[WORK TO BE COMPLETED] Where the string "return" appears in a line of the data, show that line.

(MATERIAL FOR THIS TASK)

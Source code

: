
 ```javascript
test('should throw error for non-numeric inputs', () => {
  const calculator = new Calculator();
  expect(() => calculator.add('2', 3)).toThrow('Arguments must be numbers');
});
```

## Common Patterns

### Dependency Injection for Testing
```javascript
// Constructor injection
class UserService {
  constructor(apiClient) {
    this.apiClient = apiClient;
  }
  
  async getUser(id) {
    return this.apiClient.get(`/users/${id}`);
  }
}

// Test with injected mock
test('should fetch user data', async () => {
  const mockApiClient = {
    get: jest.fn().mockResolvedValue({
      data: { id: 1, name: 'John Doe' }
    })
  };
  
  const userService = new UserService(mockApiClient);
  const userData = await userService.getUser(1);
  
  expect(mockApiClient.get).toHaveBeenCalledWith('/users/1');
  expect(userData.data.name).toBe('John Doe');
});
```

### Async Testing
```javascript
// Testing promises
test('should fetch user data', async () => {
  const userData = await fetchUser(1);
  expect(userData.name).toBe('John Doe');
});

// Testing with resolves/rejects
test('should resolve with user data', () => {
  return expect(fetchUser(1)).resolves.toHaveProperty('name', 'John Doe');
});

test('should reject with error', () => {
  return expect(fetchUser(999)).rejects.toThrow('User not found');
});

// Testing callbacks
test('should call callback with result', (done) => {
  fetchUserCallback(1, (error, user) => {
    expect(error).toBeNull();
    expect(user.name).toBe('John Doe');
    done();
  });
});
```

(End MATERIAL FOR THIS TASK)

[ANSWER TO THE PROBLEM]
    return this.apiClient.get(`/users/${id}`);
  return expect(fetchUser(1)).resolves.toHaveProperty('name', 'John Doe');
  return expect(fetchUser(999)).rejects.toThrow('User not found');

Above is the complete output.